→ AIM OF THE TASK
Leaving the pictures aside, restate all of the data exactly.

Top of DATASET EXCERPTS

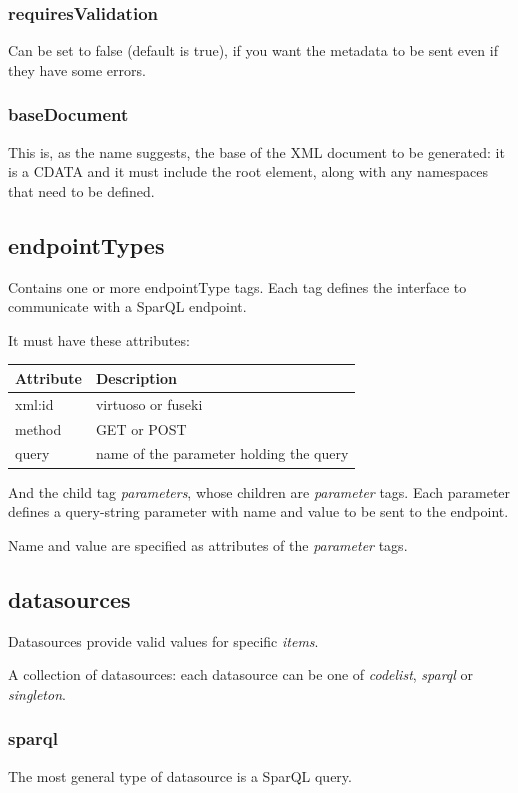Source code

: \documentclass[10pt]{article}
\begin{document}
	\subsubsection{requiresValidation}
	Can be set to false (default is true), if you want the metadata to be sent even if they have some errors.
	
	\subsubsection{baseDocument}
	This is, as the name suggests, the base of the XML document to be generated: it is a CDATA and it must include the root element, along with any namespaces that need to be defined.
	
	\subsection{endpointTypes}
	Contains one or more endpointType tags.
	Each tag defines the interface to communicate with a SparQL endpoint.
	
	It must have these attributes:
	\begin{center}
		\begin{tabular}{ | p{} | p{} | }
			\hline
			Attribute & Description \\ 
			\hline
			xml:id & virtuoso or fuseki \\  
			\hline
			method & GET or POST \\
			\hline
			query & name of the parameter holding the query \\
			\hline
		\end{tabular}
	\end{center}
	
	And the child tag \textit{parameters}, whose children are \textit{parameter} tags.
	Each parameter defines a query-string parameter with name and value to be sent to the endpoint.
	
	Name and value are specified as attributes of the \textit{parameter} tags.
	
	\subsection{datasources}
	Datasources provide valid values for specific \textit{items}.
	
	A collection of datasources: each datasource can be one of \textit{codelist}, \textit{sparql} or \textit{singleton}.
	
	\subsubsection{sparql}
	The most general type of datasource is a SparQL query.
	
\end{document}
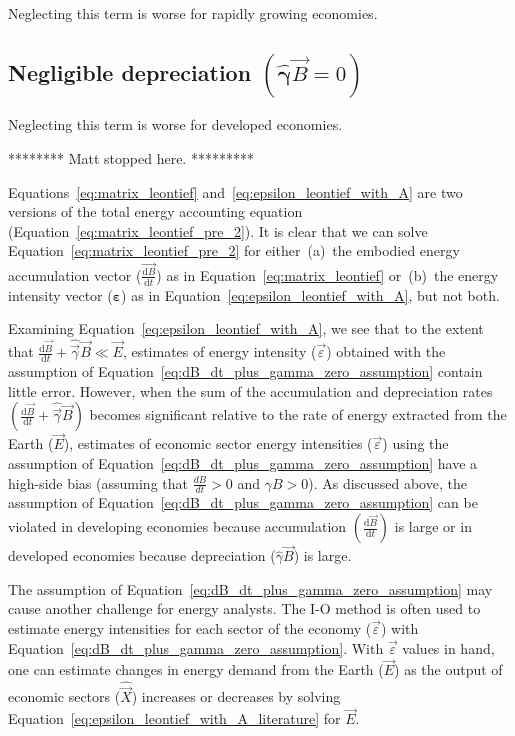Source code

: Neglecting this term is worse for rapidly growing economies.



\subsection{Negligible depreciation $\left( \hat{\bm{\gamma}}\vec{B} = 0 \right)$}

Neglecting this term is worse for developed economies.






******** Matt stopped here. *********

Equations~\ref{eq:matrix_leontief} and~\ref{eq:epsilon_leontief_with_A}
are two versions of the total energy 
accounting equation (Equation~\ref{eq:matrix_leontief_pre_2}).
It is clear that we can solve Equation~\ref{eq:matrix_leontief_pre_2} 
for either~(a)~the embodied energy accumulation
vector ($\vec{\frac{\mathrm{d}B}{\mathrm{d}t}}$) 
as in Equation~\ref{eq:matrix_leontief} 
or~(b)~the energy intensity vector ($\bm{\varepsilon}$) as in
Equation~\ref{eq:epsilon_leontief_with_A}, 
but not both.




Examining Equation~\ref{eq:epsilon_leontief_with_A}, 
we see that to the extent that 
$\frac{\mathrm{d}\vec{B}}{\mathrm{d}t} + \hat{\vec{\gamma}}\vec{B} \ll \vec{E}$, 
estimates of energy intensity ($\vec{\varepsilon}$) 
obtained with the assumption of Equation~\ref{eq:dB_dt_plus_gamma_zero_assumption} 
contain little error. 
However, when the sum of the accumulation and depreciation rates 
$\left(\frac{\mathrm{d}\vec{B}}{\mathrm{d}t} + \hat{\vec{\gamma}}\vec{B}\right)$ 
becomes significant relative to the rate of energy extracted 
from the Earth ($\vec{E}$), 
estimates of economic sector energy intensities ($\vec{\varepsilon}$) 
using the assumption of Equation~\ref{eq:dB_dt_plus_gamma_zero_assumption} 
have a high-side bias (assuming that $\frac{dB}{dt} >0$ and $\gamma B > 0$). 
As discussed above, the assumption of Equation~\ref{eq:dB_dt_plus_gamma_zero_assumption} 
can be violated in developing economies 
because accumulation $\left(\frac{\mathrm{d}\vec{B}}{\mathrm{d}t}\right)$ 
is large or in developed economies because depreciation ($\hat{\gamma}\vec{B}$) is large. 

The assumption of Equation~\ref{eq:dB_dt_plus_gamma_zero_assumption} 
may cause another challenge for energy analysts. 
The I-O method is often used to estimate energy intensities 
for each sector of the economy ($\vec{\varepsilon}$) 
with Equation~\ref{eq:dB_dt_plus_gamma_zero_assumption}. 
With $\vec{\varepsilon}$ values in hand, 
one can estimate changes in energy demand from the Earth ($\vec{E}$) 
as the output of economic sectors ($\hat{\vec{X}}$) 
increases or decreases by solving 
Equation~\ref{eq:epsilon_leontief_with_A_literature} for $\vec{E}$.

Bottom of DATASET EXCERPTS

→ FINISHED TASK
Source code

: \documentclass[10pt]{article}
\begin{document}
	\subsubsection{requiresValidation}
	Can be set to false (default is true), if you want the metadata to be sent even if they have some errors.
	
	\subsubsection{baseDocument}
	This is, as the name suggests, the base of the XML document to be generated: it is a CDATA and it must include the root element, along with any namespaces that need to be defined.
	
	\subsection{endpointTypes}
	Contains one or more endpointType tags.
	Each tag defines the interface to communicate with a SparQL endpoint.
	
	It must have these attributes:
	\begin{center}
		\begin{tabular}{ | p{} | p{} | }
			\hline
			Attribute & Description \\ 
			\hline
			xml:id & virtuoso or fuseki \\  
			\hline
			method & GET or POST \\
			\hline
			query & name of the parameter holding the query \\
			\hline
		\end{tabular}
	\end{center}
	
	And the child tag \textit{parameters}, whose children are \textit{parameter} tags.
	Each parameter defines a query-string parameter with name and value to be sent to the endpoint.
	
	Name and value are specified as attributes of the \textit{parameter} tags.
	
	\subsection{datasources}
	Datasources provide valid values for specific \textit{items}.
	
	A collection of datasources: each datasource can be one of \textit{codelist}, \textit{sparql} or \textit{singleton}.
	
	\subsubsection{sparql}
	The most general type of datasource is a SparQL query.
	
\end{document}
Source code

: Neglecting this term is worse for rapidly growing economies.



\subsection{Negligible depreciation $\left( \hat{\bm{\gamma}}\vec{B} = 0 \right)$}

Neglecting this term is worse for developed economies.






******** Matt stopped here. *********

Equations~\ref{eq:matrix_leontief} and~\ref{eq:epsilon_leontief_with_A}
are two versions of the total energy 
accounting equation (Equation~\ref{eq:matrix_leontief_pre_2}).
It is clear that we can solve Equation~\ref{eq:matrix_leontief_pre_2} 
for either~(a)~the embodied energy accumulation
vector ($\vec{\frac{\mathrm{d}B}{\mathrm{d}t}}$) 
as in Equation~\ref{eq:matrix_leontief} 
or~(b)~the energy intensity vector ($\bm{\varepsilon}$) as in
Equation~\ref{eq:epsilon_leontief_with_A}, 
but not both.




Examining Equation~\ref{eq:epsilon_leontief_with_A}, 
we see that to the extent that 
$\frac{\mathrm{d}\vec{B}}{\mathrm{d}t} + \hat{\vec{\gamma}}\vec{B} \ll \vec{E}$, 
estimates of energy intensity ($\vec{\varepsilon}$) 
obtained with the assumption of Equation~\ref{eq:dB_dt_plus_gamma_zero_assumption} 
contain little error. 
However, when the sum of the accumulation and depreciation rates 
$\left(\frac{\mathrm{d}\vec{B}}{\mathrm{d}t} + \hat{\vec{\gamma}}\vec{B}\right)$ 
becomes significant relative to the rate of energy extracted 
from the Earth ($\vec{E}$), 
estimates of economic sector energy intensities ($\vec{\varepsilon}$) 
using the assumption of Equation~\ref{eq:dB_dt_plus_gamma_zero_assumption} 
have a high-side bias (assuming that $\frac{dB}{dt} >0$ and $\gamma B > 0$). 
As discussed above, the assumption of Equation~\ref{eq:dB_dt_plus_gamma_zero_assumption} 
can be violated in developing economies 
because accumulation $\left(\frac{\mathrm{d}\vec{B}}{\mathrm{d}t}\right)$ 
is large or in developed economies because depreciation ($\hat{\gamma}\vec{B}$) is large. 

The assumption of Equation~\ref{eq:dB_dt_plus_gamma_zero_assumption} 
may cause another challenge for energy analysts. 
The I-O method is often used to estimate energy intensities 
for each sector of the economy ($\vec{\varepsilon}$) 
with Equation~\ref{eq:dB_dt_plus_gamma_zero_assumption}. 
With $\vec{\varepsilon}$ values in hand, 
one can estimate changes in energy demand from the Earth ($\vec{E}$) 
as the output of economic sectors ($\hat{\vec{X}}$) 
increases or decreases by solving 
Equation~\ref{eq:epsilon_leontief_with_A_literature} for $\vec{E}$.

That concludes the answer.